● ASSIGNMENT
Every line of the material below that holds the string "उपसङ" should be copied.
# # #
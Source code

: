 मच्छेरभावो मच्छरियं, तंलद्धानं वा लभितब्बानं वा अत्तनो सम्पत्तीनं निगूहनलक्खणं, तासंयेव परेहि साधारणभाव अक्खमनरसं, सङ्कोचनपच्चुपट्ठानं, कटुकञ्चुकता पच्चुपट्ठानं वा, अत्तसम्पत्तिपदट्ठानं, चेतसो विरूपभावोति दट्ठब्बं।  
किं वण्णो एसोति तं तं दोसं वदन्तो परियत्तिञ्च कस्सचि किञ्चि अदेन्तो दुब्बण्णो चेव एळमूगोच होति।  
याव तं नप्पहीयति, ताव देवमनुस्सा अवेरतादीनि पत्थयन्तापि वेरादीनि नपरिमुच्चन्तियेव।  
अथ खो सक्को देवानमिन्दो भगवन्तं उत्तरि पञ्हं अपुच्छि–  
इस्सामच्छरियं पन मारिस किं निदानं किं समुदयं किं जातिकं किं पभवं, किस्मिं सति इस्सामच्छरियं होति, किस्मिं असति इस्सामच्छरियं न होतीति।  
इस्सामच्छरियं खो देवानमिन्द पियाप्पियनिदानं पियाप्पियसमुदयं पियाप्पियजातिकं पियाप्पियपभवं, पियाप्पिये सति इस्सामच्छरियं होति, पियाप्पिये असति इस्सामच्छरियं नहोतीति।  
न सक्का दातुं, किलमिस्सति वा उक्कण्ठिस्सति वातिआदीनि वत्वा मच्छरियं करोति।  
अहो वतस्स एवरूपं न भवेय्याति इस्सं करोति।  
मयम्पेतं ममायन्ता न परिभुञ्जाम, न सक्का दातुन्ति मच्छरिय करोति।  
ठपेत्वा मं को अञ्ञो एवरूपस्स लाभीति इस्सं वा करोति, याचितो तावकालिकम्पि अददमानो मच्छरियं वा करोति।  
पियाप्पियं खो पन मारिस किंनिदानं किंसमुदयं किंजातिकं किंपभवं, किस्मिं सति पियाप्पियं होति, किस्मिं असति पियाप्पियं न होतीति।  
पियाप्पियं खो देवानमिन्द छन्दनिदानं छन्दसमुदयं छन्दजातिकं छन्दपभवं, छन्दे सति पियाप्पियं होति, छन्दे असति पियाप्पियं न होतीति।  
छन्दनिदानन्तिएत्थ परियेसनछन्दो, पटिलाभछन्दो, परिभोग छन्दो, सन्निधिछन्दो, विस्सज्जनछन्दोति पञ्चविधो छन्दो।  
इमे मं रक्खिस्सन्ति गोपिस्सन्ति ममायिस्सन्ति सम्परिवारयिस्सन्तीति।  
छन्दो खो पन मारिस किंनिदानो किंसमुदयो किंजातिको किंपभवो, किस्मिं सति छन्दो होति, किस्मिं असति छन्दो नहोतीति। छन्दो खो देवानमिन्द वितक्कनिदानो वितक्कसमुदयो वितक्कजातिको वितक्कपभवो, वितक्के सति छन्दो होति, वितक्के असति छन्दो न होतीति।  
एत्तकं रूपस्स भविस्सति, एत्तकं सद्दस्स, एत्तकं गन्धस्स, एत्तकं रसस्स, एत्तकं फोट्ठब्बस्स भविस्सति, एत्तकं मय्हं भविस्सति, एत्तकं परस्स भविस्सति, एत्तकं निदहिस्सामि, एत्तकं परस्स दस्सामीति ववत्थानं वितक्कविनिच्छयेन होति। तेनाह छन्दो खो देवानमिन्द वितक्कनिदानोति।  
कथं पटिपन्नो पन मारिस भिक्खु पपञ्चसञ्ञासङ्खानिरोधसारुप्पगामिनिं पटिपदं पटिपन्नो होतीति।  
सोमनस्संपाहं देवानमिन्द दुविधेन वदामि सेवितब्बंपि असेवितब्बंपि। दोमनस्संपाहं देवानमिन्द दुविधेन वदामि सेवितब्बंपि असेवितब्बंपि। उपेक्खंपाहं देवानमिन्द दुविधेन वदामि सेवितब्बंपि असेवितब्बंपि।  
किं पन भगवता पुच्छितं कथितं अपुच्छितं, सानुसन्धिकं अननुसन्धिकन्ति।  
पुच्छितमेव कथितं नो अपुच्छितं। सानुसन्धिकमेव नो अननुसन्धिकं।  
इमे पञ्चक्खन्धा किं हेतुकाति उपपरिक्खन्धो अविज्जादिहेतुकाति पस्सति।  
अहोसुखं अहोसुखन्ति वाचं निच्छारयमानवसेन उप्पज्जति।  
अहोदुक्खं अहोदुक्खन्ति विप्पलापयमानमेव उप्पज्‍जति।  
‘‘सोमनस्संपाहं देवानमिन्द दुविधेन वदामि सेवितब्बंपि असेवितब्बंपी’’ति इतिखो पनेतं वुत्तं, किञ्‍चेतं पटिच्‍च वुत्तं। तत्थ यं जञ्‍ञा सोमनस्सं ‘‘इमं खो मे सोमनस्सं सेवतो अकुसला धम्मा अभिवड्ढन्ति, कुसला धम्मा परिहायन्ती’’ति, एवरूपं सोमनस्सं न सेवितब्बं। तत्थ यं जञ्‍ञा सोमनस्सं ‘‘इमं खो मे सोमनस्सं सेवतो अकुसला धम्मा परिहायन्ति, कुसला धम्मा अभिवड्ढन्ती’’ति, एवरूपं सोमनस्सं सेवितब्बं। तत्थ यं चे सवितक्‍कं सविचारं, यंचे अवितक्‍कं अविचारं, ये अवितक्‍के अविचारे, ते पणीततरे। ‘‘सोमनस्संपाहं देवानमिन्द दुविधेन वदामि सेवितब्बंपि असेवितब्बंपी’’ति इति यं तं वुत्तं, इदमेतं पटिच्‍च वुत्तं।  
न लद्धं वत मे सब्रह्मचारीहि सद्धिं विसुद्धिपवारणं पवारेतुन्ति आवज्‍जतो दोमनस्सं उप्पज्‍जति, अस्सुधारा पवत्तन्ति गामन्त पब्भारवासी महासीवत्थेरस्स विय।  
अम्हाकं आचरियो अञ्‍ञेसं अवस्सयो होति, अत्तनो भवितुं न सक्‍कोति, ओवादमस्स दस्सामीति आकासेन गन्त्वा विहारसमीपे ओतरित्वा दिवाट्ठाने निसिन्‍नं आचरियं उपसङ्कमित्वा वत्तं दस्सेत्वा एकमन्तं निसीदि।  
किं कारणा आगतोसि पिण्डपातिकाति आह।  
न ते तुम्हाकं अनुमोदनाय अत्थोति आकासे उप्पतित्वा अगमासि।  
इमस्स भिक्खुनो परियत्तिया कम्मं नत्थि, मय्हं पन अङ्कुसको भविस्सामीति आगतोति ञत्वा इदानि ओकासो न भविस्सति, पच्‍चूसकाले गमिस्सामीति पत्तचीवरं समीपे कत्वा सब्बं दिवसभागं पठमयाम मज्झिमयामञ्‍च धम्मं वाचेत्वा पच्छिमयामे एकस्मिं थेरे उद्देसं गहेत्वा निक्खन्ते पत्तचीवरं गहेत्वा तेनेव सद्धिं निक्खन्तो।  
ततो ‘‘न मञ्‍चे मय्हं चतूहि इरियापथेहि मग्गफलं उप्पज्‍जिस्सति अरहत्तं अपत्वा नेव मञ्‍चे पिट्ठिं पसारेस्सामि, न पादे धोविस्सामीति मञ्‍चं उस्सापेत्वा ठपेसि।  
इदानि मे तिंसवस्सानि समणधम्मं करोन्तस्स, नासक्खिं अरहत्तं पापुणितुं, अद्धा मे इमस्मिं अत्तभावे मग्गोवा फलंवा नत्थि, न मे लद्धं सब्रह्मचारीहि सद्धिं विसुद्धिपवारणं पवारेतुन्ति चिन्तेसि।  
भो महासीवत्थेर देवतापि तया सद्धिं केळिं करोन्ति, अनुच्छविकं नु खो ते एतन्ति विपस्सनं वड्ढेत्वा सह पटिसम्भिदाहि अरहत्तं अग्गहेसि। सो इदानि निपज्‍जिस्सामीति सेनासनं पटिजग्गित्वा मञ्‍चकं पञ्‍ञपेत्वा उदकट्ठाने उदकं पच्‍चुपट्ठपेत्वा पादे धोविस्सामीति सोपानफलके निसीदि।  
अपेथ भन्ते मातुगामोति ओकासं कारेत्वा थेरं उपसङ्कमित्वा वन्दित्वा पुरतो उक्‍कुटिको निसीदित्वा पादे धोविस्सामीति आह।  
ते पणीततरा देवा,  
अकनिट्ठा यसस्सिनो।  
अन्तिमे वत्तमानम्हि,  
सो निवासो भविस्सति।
# # #
● EXPECTED ANSWER
अम्हाकं आचरियो अञ्‍ञेसं अवस्सयो होति, अत्तनो भवितुं न सक्‍कोति, ओवादमस्स दस्सामीति आकासेन गन्त्वा विहारसमीपे ओतरित्वा दिवाट्ठाने निसिन्‍नं आचरियं उपसङ्कमित्वा वत्तं दस्सेत्वा एकमन्तं निसीदि।  
अपेथ भन्ते मातुगामोति ओकासं कारेत्वा थेरं उपसङ्कमित्वा वन्दित्वा पुरतो उक्‍कुटिको निसीदित्वा पादे धोविस्सामीति आह।  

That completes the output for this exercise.